子どもの場合は、自分で症状を訴えることが難しいので、周囲にいる大人が左右の視線の違いを察知して、早めに治療を開始することが大切です。
原因
子どもの斜視の原因には、眼球を動かす筋肉や神経の病気、遠視、両眼視機能の異常、目のケガなどによる視力不良などが挙げられます。
眼球を動かす筋肉や神経の病気で眼球がうまく動かせず、眼の位置がずれることや遠視、視力不良は、大人の斜視の原因にもよく見受けられます。
遠視がなぜ斜視の原因になるかについては、ピント調節が深く関係しています。近くのものを見ようとするときには、誰でも無意識にピントを調節します。その際に両目の眼球は内側に寄ります。遠視の人は、近くを見るときのピント調整にさらに強い力が働くため、斜視になるリスクが高まります。遠視などによって起こる斜視を調節性内斜視(ちょうせつせいないしゃし)と呼んでいます。
大人の斜視はこのほか、加齢によって目を動かす筋力を低下することや、子どものころに治療した斜視の再発、脳腫瘍や脳梗塞、糖尿病、高血圧などの疾患も原因と考えられています。また、強度の近視も目を動かす筋肉の異常を招き、内斜視の原因になることがあります。
また、最近ではスマートフォンなどを長時間使用する若者に、急性内斜視が増加していることが報告されています。こうした現代社会を象徴する新しい原因にも気を配ることが、目の健康を保つためには重要です。
症状と検査
眼球のズレによってものが2重に見える、斜視の方の眼の視力が低下するほか、外斜視の場合には肩こりなどの症状がおこることもあります。
診断や治療方法の検討のために、通常の視力検査に加えて、屈折検査、細隙灯(さいげきとう)検査、眼底検査を行います。
斜視が疑われる場合は、眼位検査、眼球運動検査、両眼視機能検査などを行い、眼位検査の一種である遮蔽(しゃへい)検査によって、恒常性斜視か間欠性斜視かを区別します。脳や全身疾患の評価には、MRI(磁気共鳴画像)検査や血液検査などの検査が行われます。
治療
斜視の種類や年齢に応じて治療法は異なります。脳疾患や全身疾患が関係しているのであれば原因となる疾患の治療を同時に行う必要があります。

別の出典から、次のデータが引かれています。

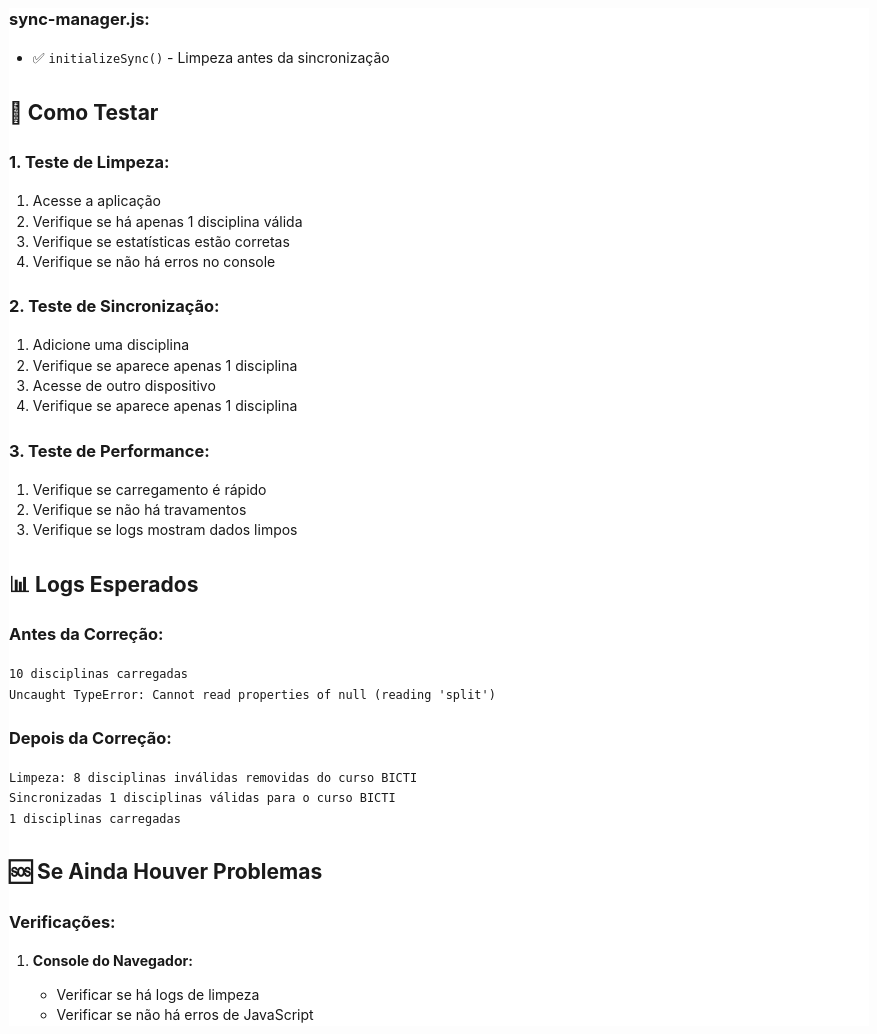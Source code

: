 ### **sync-manager.js:**

- ✅ `initializeSync()` - Limpeza antes da sincronização

## 🚀 Como Testar

### **1. Teste de Limpeza:**

1. Acesse a aplicação
2. Verifique se há apenas 1 disciplina válida
3. Verifique se estatísticas estão corretas
4. Verifique se não há erros no console

### **2. Teste de Sincronização:**

1. Adicione uma disciplina
2. Verifique se aparece apenas 1 disciplina
3. Acesse de outro dispositivo
4. Verifique se aparece apenas 1 disciplina

### **3. Teste de Performance:**

1. Verifique se carregamento é rápido
2. Verifique se não há travamentos
3. Verifique se logs mostram dados limpos

## 📊 Logs Esperados

### **Antes da Correção:**

```
10 disciplinas carregadas
Uncaught TypeError: Cannot read properties of null (reading 'split')
```

### **Depois da Correção:**

```
Limpeza: 8 disciplinas inválidas removidas do curso BICTI
Sincronizadas 1 disciplinas válidas para o curso BICTI
1 disciplinas carregadas
```

## 🆘 Se Ainda Houver Problemas

### **Verificações:**

1. **Console do Navegador:**

   - Verificar se há logs de limpeza
   - Verificar se não há erros de JavaScript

遠視が原因である調節性内斜視は、遠視を矯正する眼鏡を使用することで改善が期待できます。軽度の斜視には、視線の向きを矯正するプリズム眼鏡を用いることがあります。子どもの斜視の場合は斜視の方の目が弱視になっていたり、両眼視機能が損なわれていたりすることが珍しくないため、見る機能全般を向上させる視能訓練を行うことも重要です。
眼鏡の装着や視能訓練でも状態が改善しない場合は手術が検討されます。手術の目的は、眼に付着している6つの筋肉のうち、上・下・内・外の動きに関係する4つの筋肉(上直筋、下直筋、内直筋、外直筋)をずらしたり、縫い縮めたりすることで、眼の位置を正すことです。手術には、筋肉を後ろにずらす後転法と、筋肉を縫い縮めて前方にずらす前転法があります。
大人の手術は外来で点眼麻酔を施して行いますが、子どもは手術中じっとしていることが難しいため、全身麻酔で行うのが一般的で、その際には入院が必要になります。手術後は充血が見られますが、大半は1カ月程度でほとんど目立たなくなります。